Cross-disciplinary approaches to fundamental biological questions
The Department of Biosciences is consistently ranked in the top 5 UK Biological Sciences Departments in the Complete University Guide and was ranked 8th for Research Impact in REF2014. We aim to appoint outstanding new academic staff from diverse backgrounds to strengthen research in cross-disciplinary approaches to fundamental biological questions, with impact on the bioeconomy, and to provide students with an outstanding educational and training experience.
Research is focused around four key themes:
- Animal Cells and Systems
- Biomolecular Interactions
- Ecology, Evolution and Environment; and
- Molecular Plant Sciences
We offer degree programmes in BSc Biological Sciences and a 4-year MBiol, while also contributing to the Natural Sciences programme
Priorities for the Department are to:
- bring in strong new academic staff, to strengthen the existing research themes;
- improve further the already outstanding research infrastructure; and
- improve further the student experience, at undergraduate and postgraduate levels.

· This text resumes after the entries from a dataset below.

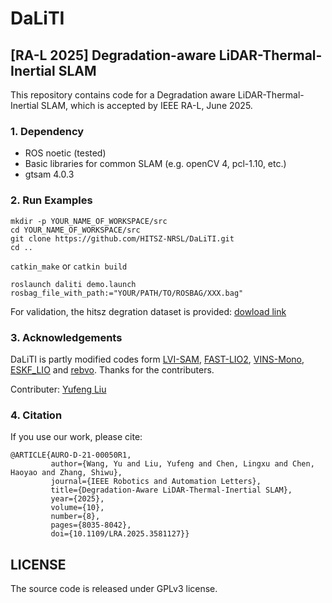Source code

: # DaLiTI

## [RA-L 2025] **D**egradation-**a**ware **Li**DAR-**T**hermal-**I**nertial SLAM


This repository contains code for a Degradation aware LiDAR-Thermal-Inertial SLAM, which is accepted by IEEE RA-L, June 2025.


### 1. Dependency
- ROS noetic (tested)
- Basic libraries for common SLAM (e.g. openCV 4, pcl-1.10, etc.)
- gtsam 4.0.3

### 2. Run Examples
```
mkdir -p YOUR_NAME_OF_WORKSPACE/src
cd YOUR_NAME_OF_WORKSPACE/src
git clone https://github.com/HITSZ-NRSL/DaLiTI.git
cd ..
```
`catkin_make` or `catkin build`

```
roslaunch daliti demo.launch rosbag_file_with_path:="YOUR/PATH/TO/ROSBAG/XXX.bag"
```
For validation, the hitsz degration dataset is provided: [dowload link](https://drive.google.com/drive/folders/1U44TfwOejWUmdcbuG6x2k14r6DkX6V-k) 

### 3.  Acknowledgements
DaLiTI is partly modified codes form [LVI-SAM](https://github.com/TixiaoShan/LVI-SAM), [FAST-LIO2](https://github.com/hku-mars/FAST_LIO), [VINS-Mono](https://github.com/HKUST-Aerial-Robotics/VINS-Mono), [ESKF_LIO](https://github.com/chengwei0427/ESKF_LIO.git) and [rebvo](https://github.com/JuanTarrio/rebvo). Thanks for the contributers.  

Contributer: [Yufeng Liu](https://github.com/raymond-lau-lyf)

### 4.  Citation
If you use our work, please cite:
```
@ARTICLE{AURO-D-21-00050R1,
         author={Wang, Yu and Liu, Yufeng and Chen, Lingxu and Chen, Haoyao and Zhang, Shiwu},
         journal={IEEE Robotics and Automation Letters},
         title={Degradation-Aware LiDAR-Thermal-Inertial SLAM},
         year={2025},
         volume={10},
         number={8},
         pages={8035-8042},
         doi={10.1109/LRA.2025.3581127}}
```
## LICENSE
The source code is released under GPLv3 license.
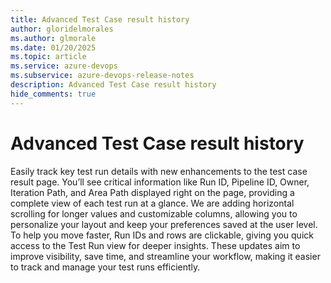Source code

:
 ```yaml
---
title: Advanced Test Case result history
author: gloridelmorales
ms.author: glmorale
ms.date: 01/20/2025
ms.topic: article
ms.service: azure-devops
ms.subservice: azure-devops-release-notes
description: Advanced Test Case result history
hide_comments: true
---
```


# Advanced Test Case result history

Easily track key test run details with new enhancements to the test case result page. You’ll see critical information like Run ID, Pipeline ID, Owner, Iteration Path, and Area Path displayed right on the page, providing a complete view of each test run at a glance. We are adding horizontal scrolling for longer values and customizable columns, allowing you to personalize your layout and keep your preferences saved at the user level. To help you move faster, Run IDs and rows are clickable, giving you quick access to the Test Run view for deeper insights. These updates aim to improve visibility, save time, and streamline your workflow, making it easier to track and manage your test runs efficiently.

Research is supported by state-of-the-art infrastructure in bioimaging, genomics, metabolomics and proteomics, and we work closely with other departments of physical, mathematical, engineering and social sciences across the University, and with industry and a range of environmental and health agencies. We envisage that cross-disciplinary working will be a growing feature of our research and teaching in the coming years.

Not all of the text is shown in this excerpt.